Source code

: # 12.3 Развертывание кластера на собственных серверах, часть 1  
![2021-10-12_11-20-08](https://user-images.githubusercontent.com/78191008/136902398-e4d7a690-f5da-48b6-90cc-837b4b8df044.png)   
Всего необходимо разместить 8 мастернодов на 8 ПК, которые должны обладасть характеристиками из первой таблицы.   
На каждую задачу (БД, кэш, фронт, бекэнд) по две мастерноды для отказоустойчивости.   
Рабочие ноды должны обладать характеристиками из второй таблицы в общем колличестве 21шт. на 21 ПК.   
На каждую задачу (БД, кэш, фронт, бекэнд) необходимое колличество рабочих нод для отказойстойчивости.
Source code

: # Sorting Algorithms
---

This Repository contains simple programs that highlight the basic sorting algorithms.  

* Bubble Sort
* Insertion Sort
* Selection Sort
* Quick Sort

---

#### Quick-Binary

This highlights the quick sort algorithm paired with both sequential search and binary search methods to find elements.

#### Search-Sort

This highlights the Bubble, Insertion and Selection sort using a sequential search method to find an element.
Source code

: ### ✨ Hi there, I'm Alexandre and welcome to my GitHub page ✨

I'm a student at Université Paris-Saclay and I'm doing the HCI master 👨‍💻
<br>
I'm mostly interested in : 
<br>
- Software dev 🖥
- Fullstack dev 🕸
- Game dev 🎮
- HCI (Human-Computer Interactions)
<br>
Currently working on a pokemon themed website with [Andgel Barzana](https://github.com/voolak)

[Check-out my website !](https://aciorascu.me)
• • • • • • •
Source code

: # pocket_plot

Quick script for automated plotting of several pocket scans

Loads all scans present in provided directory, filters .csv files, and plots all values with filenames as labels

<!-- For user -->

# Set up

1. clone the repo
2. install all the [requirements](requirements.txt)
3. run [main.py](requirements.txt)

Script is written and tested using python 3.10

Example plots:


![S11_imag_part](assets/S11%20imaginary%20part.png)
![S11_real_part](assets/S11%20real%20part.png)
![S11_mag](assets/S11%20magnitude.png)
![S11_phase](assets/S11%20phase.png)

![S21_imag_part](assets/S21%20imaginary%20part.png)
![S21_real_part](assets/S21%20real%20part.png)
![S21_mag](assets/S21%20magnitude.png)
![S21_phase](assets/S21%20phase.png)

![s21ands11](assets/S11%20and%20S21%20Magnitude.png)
• • • • • • •
When a line among the entries above contains "plots", copy it.

» **WRITTEN REPLY**
Loads all scans present in provided directory, filters .csv files, and plots all values with filenames as labels
Example plots:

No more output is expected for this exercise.